Elif Gül ÖZAK / Türkiye Bankalar Birliği Müşteri Şikayetleri Birimi Yöneticisi

Geçtiğimiz kasım ayında, TC Sanayi ve Ticaret Bakanlığı Tüketicinin ve Rekabetin Korunması Genel Müdürlüğü, 14. Tüketici Konseyi'ne ev sahipliği yaptı. Tüketicileri temsilen çeşitli platformlardan birlik ve dernek üyeleri, eğitimden gıdaya, bankacılıktan iletişime kadar geniş bir yelpazede, tüketicileri yakından ilgilendiren birçok konuyu konuştu, kararlar aldı.

Gündemde yer alan konuların hemen hepsi, tüketiciler açısından ilgi çekici ve dikkate değerdi ancak hiçbirisi bankacılık sektörü kadar çok konuşulmadı, gündemde geniş yer tutmadı. Hatta ayrılan süre açısından o kadar uzun konuşulmadığı gibi, tartışmanın harareti de o kadar yüksek olmadı.

Gündemin sırası bankacılık sektörüne geldiğinde, Akbank T.AŞ temsilcisi Sayın Yesukan Akıntı, Türkiye Bankalar Birliği adına bir sunum yaptı. Sunumun konusu, bankalarla ilgili tüketici şikayetleri ve çözüm yollarıydı. Sayın Akıntı konuşmasını bitirir bitirmez salonda bir hareketlilik başladı ve katılımcılar söz istemek için sıraya girdiler. Söz alan kimi temsilci, bir bankayla yaşadığı sorunu anlattı, kimisi de, bankaların çeşitli uygulamalarına genel eleştiriler yöneltti. Bazıları, bankaların kredi kartı uygulamalarına yüklenirken, bazıları da bir banka uygulamasının diğerine benzememesinden şikayetçi oldu.
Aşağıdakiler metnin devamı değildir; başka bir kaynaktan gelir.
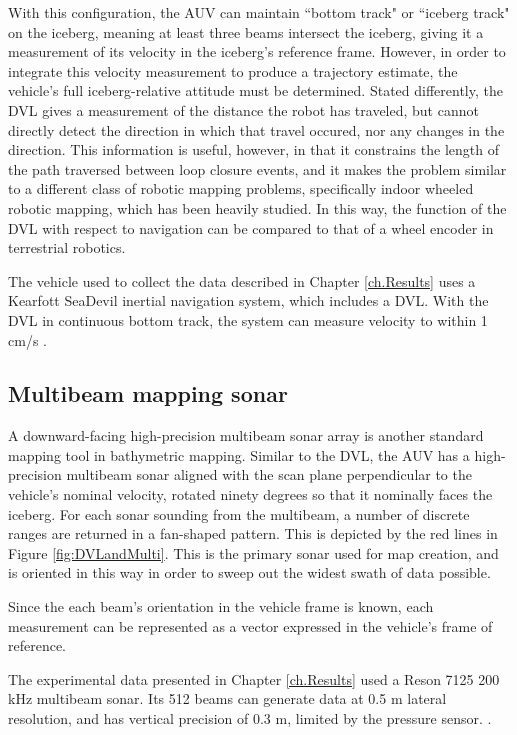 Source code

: With this configuration, the AUV can maintain ``bottom track" or ``iceberg track" on the iceberg, meaning at least three beams intersect the iceberg, giving it a measurement of its velocity in the iceberg's reference frame. However, in order to integrate this velocity measurement to produce a trajectory estimate, the vehicle's full iceberg-relative attitude must be determined. Stated differently, the DVL gives a measurement of the distance the robot has traveled, but cannot directly detect the direction in which that travel occured, nor any changes in the direction. This information is useful, however, in that it constrains the length of the path traversed between loop closure events, and it makes the problem similar to a different class of robotic mapping problems, specifically indoor wheeled robotic mapping, which has been heavily studied. In this way, the function of the DVL with respect to navigation can be compared to that of a wheel encoder in terrestrial robotics.

The vehicle used to collect the data described in Chapter \ref{ch.Results} uses a Kearfott SeaDevil inertial navigation system, which includes a DVL. With the DVL in continuous bottom track, the system can measure velocity to within 1 cm/s \cite{McEwen2005}.

\subsection{Multibeam mapping sonar}

A downward-facing high-precision multibeam sonar array is another standard mapping tool in bathymetric mapping. Similar to the DVL, the AUV has a high-precision multibeam sonar aligned with the scan plane perpendicular to the vehicle's nominal velocity, rotated ninety degrees so that it nominally faces the iceberg. For each sonar sounding from the multibeam, a number of discrete ranges are returned in a fan-shaped pattern. This is depicted by the red lines in Figure \ref{fig:DVLandMulti}. This is the primary sonar used for map creation, and is oriented in this way in order to sweep out the widest swath of data possible. 

Since the each beam's orientation in the vehicle frame is known, each measurement can be represented as a vector expressed in the vehicle's frame of reference.

The experimental data presented in Chapter \ref{ch.Results} used a Reson 7125 200 kHz multibeam sonar. Its 512 beams can generate data at 0.5 m lateral resolution, and has vertical precision of 0.3 m, limited by the pressure sensor. \cite{MappingAUV}.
Bir kesim bankaları hep kendilerini haklı bulmakla eleştirirken başka bir grup katılımcı devleti bankalarla işbirliği yapmakla suçladı. Gerek bireysel, gerek kamu ölçeğinde konuşulanların hepsini toplayınca ortaya şu sonuç çıktı:  Türk halkı bankalardan çok şikayetçi!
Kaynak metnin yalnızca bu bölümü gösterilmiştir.